Casal di Principe - San Cipriano - Casapesenna

Il Coordinamento Riscatto protesta davanti alla sede di Equitalia

 CASAL DI PRINCIPE. Si è tenuta nella mattinata del 24 giugno l’annunciata manifestazione davanti agli uffici di Equitalia, a Caserta, promossa dal “Coordinamento per il Riscatto”.

Al gruppo dei manifestanti di Casal di Principe, San Cipriano d’Aversa, Casapesenna, Villa Literno, Frignano e degli altri comuni dell’agro aversano si sono uniti altri provenienti da Maddaloni, dall’Alto casertano, dalla provincia di Benevento e dal napoletano che hanno momentaneamente bloccato il traffico lungo il vialone di Caserta, spiegato agli automobilisti le ragioni della protesta e distribuito i volantini. Poi i manifestanti hanno creato un lungo serpentone di auto ed, incolonnati, hanno attraversato le strade di San Nicola la Strada e Caserta e raggiunto gli uffici di Equitalia dove, dopo alcuni minuti di ulteriore blocco del traffico, hanno iniziato un sit in davanti agli uffici di Equitalia durante il quale l’avvocato Francesco Martino ha illustrato ai presenti, manifestanti ed altri cittadini che si trovavano in zona, e che si sono uniti alla protesta, le richieste elaborate, dopo varie riunioni tenutesi nei vari comuni dell’agro aversano, dagli organizzatori della manifestazione tra cui, oltre all’avvocato Martino, ci sono il dottor Rino Panaro, Peppe Caterino, Arturo Ciccarelli, Nicola Nobis, Ortensio Capasso, Carlo Aurora, Ubaldo Natale, Nicola Alfiero, in rappresentanza di tutte le associazioni che hanno costituito il Coordinamento per il Riscatto.

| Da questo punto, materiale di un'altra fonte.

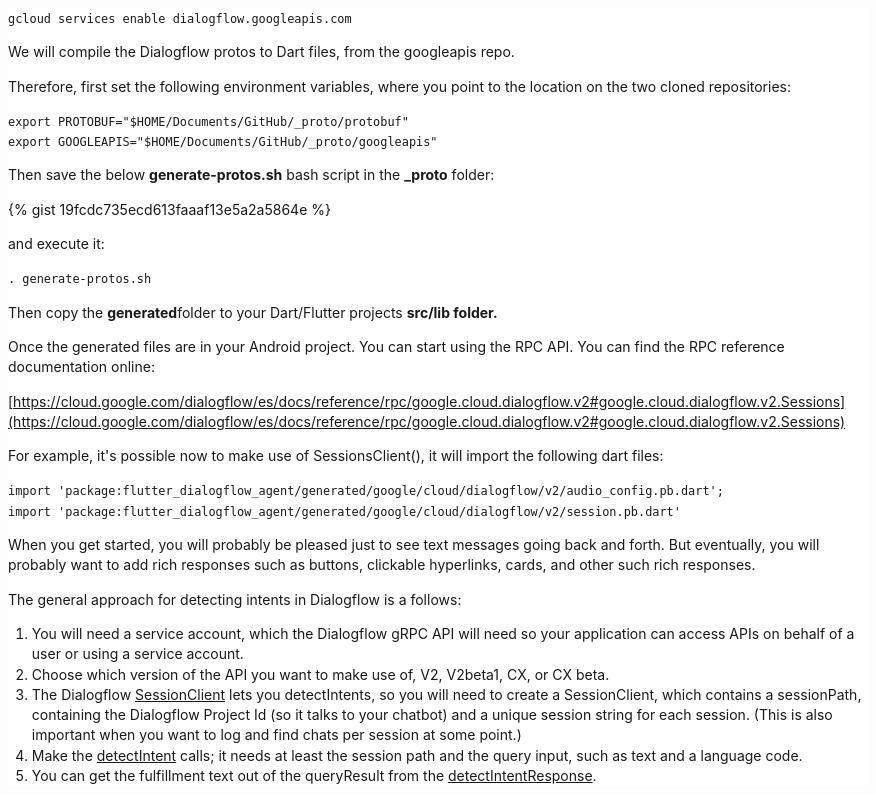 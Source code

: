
 ```
gcloud services enable dialogflow.googleapis.com 
```


We will compile the Dialogflow protos to Dart files, from the googleapis repo.

Therefore, first set the following environment variables, where you point to the location on the two cloned repositories:


```
export PROTOBUF="$HOME/Documents/GitHub/_proto/protobuf"
export GOOGLEAPIS="$HOME/Documents/GitHub/_proto/googleapis"
```


Then save the below **generate-protos.sh** bash script in the **_proto** folder:

{% gist 19fcdc735ecd613faaaf13e5a2a5864e %}

and execute it: 

```
. generate-protos.sh
```

Then copy the **generated**folder to your Dart/Flutter projects **src/lib folder.**

Once the generated files are in your Android project. You can start using the RPC API. You can find the RPC reference documentation online:

[https://cloud.google.com/dialogflow/es/docs/reference/rpc/google.cloud.dialogflow.v2#google.cloud.dialogflow.v2.Sessions](https://cloud.google.com/dialogflow/es/docs/reference/rpc/google.cloud.dialogflow.v2#google.cloud.dialogflow.v2.Sessions)

For example, it's possible now to make use of SessionsClient(), it will import the following dart files:


```
import 'package:flutter_dialogflow_agent/generated/google/cloud/dialogflow/v2/audio_config.pb.dart';
import 'package:flutter_dialogflow_agent/generated/google/cloud/dialogflow/v2/session.pb.dart'
```


When you get started, you will probably be pleased just to see text messages going back and forth. But eventually, you will probably want to add rich responses such as buttons, clickable hyperlinks, cards, and other such rich responses.

The general approach for detecting intents in Dialogflow is a follows:


1. You will need a service account, which the Dialogflow gRPC API will need so your application can access APIs on behalf of a user or using a service account.
2. Choose which version of the API you want to make use of, V2, V2beta1, CX, or CX beta.
3. The Dialogflow [SessionClient](https://cloud.google.com/dialogflow/es/docs/reference/rpc/google.cloud.dialogflow.v2#google.cloud.dialogflow.v2.Sessions) lets you detectIntents, so you will need to create a SessionClient, which contains a sessionPath, containing the Dialogflow Project Id (so it talks to your chatbot) and a unique session string for each session. (This is also important when you want to log and find chats per session at some point.)
4. Make the [detectIntent](https://cloud.google.com/dialogflow/es/docs/reference/rpc/google.cloud.dialogflow.v2#google.cloud.dialogflow.v2.DetectIntentRequest) calls; it needs at least the session path and the query input, such as text and a language code.
5. You can get the fulfillment text out of the queryResult from the [detectIntentResponse](https://cloud.google.com/dialogflow/es/docs/reference/rpc/google.cloud.dialogflow.v2#google.cloud.dialogflow.v2.DetectIntentResponse).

Queste le richieste: 1) le iscrizioni ipotecarie sugli immobili dovranno essere consentite solo per debiti aventi un valore di almeno il 20% del valore commerciale dei beni immobili; 2) la sospensione del pagamento dei debiti per un anno per i cittadini senza lavoro; 3) il divieto dei fermi amministrativi per coloro che possiedono una sola autovettura; 4) la possibilità di disporre il fermo amministrativo negli altri casi per debiti di almeno 3mila euro; 5) la vendita all’asta dei beni immobili solo al prezzo commerciale e non a quello catastale; 6) gli sgravi automatici delle cartelle esattoriali per le quali Equitalia non può dare prova dell’avvenuta e regolare notifica; 7) la riduzione degli attuali aggi esattoriali; 8) il divieto per Equitalia di gestire i servizi di riscossione dei tributi comunali.

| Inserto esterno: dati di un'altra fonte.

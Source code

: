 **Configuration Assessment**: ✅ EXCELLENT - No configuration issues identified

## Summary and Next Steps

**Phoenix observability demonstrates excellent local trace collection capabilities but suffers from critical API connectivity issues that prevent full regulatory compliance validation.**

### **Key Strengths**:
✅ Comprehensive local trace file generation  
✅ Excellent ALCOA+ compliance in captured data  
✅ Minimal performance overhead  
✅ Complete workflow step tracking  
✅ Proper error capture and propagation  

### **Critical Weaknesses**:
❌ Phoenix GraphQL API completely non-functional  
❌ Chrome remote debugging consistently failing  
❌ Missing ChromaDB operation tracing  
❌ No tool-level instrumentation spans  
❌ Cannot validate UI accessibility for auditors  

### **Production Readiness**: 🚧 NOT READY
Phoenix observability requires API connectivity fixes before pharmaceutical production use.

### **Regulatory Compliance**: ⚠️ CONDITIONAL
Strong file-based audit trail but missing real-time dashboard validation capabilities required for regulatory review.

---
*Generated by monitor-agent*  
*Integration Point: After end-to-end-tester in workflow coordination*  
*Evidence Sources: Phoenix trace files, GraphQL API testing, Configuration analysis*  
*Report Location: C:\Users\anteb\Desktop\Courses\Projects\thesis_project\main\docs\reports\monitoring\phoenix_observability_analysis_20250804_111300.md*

Una delegazione dei manifestanti composta dall’avvocato Martino, Caterino e Ciccarelli è stata ricevuta dal dottor D’Errico, attuale responsabile di Equitalia che dal 1 luglio sarà il responsabile regionale, il quale nel corso del colloquio, durato circa un’ora, ha ascoltato le istanze dei manifestanti che hanno posto l’attenzione sull’attuale stato di crisi economica che impedisce, spesso, ai cittadini, loro malgrado, di pagare tributi e tasse. Il dottor D’Errico ha garantito alla delegazione dei manifestanti il proprio personale impegno, nel rispetto delle attuali norme, a farsi portavoce verso i vertici nazionali di Equitalia delle istanze dei manifestanti, specificando che Equitalia è solo una società di riscossione e non è responsabile dei tributi che richiede agli utenti.

Verso le 14.30 i manifestanti hanno fatto ritorno ai luoghi di partenza preannunziando altre manifestazioni di protesta fin quando il Parlamento non approverà norme che rendano meno aggressiva le modalità di riscossione dei tributi.